• [EXERCISE DATA]:
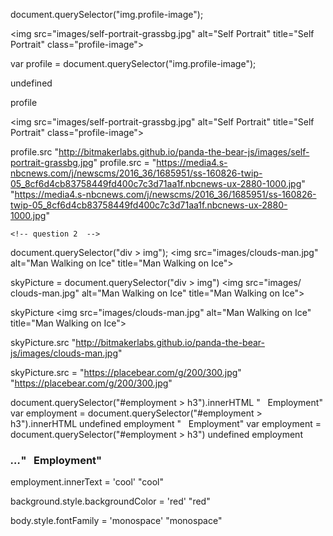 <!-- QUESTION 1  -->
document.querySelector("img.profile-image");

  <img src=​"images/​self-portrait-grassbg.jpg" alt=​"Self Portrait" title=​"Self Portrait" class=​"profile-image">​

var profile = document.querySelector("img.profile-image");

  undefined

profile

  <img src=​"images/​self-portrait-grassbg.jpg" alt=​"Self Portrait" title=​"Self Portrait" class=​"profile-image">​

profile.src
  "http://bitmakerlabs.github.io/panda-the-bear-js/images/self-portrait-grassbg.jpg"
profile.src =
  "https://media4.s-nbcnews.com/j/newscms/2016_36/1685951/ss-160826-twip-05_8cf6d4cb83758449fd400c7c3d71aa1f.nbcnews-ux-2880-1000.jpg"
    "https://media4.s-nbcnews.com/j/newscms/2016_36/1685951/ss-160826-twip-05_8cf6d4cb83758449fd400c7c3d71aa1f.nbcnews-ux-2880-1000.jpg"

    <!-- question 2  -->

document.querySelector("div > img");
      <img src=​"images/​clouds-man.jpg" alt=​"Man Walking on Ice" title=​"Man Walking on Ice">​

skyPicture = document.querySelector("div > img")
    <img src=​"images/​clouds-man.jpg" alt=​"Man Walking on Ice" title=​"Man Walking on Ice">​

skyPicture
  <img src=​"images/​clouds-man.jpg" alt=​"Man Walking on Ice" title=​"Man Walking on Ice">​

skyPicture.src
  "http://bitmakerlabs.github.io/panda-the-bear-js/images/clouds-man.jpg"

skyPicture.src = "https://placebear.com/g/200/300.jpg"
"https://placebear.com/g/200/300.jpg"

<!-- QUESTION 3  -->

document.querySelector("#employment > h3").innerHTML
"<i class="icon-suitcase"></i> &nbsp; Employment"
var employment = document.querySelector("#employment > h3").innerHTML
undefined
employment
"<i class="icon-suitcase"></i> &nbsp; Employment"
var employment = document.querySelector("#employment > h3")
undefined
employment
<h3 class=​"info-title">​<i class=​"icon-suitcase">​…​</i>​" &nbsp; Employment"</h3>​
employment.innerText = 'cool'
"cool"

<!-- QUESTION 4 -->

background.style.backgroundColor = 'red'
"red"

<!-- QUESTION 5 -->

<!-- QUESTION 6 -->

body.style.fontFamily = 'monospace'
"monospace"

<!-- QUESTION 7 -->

• [WORK ITEM]:
Without any of its pictures, the listing is to be repeated exactly as it stands.

• [SOLUTION TO THE EXERCISE]:
 <!-- QUESTION 1  -->
document.querySelector("img.profile-image");

  <img src=​"images/​self-portrait-grassbg.jpg" alt=​"Self Portrait" title=​"Self Portrait" class=​"profile-image">​

var profile = document.querySelector("img.profile-image");

  undefined

profile

  <img src=​"images/​self-portrait-grassbg.jpg" alt=​"Self Portrait" title=​"Self Portrait" class=​"profile-image">​

profile.src
  "http://bitmakerlabs.github.io/panda-the-bear-js/images/self-portrait-grassbg.jpg"
profile.src =
  "https://media4.s-nbcnews.com/j/newscms/2016_36/1685951/ss-160826-twip-05_8cf6d4cb83758449fd400c7c3d71aa1f.nbcnews-ux-2880-1000.jpg"
    "https://media4.s-nbcnews.com/j/newscms/2016_36/1685951/ss-160826-twip-05_8cf6d4cb83758449fd400c7c3d71aa1f.nbcnews-ux-2880-1000.jpg"

    <!-- question 2  -->

document.querySelector("div > img");
      <img src=​"images/​clouds-man.jpg" alt=​"Man Walking on Ice" title=​"Man Walking on Ice">​

skyPicture = document.querySelector("div > img")
    <img src=​"images/​clouds-man.jpg" alt=​"Man Walking on Ice" title=​"Man Walking on Ice">​

skyPicture
  <img src=​"images/​clouds-man.jpg" alt=​"Man Walking on Ice" title=​"Man Walking on Ice">​

skyPicture.src
  "http://bitmakerlabs.github.io/panda-the-bear-js/images/clouds-man.jpg"

skyPicture.src = "https://placebear.com/g/200/300.jpg"
"https://placebear.com/g/200/300.jpg"

<!-- QUESTION 3  -->

document.querySelector("#employment > h3").innerHTML
"<i class="icon-suitcase"></i> &nbsp; Employment"
var employment = document.querySelector("#employment > h3").innerHTML
undefined
employment
"<i class="icon-suitcase"></i> &nbsp; Employment"
var employment = document.querySelector("#employment > h3")
undefined
employment
<h3 class=​"info-title">​<i class=​"icon-suitcase">​…​</i>​" &nbsp; Employment"</h3>​
employment.innerText = 'cool'
"cool"

<!-- QUESTION 4 -->

background.style.backgroundColor = 'red'
"red"

<!-- QUESTION 5 -->

<!-- QUESTION 6 -->

body.style.fontFamily = 'monospace'
"monospace"

<!-- QUESTION 7 -->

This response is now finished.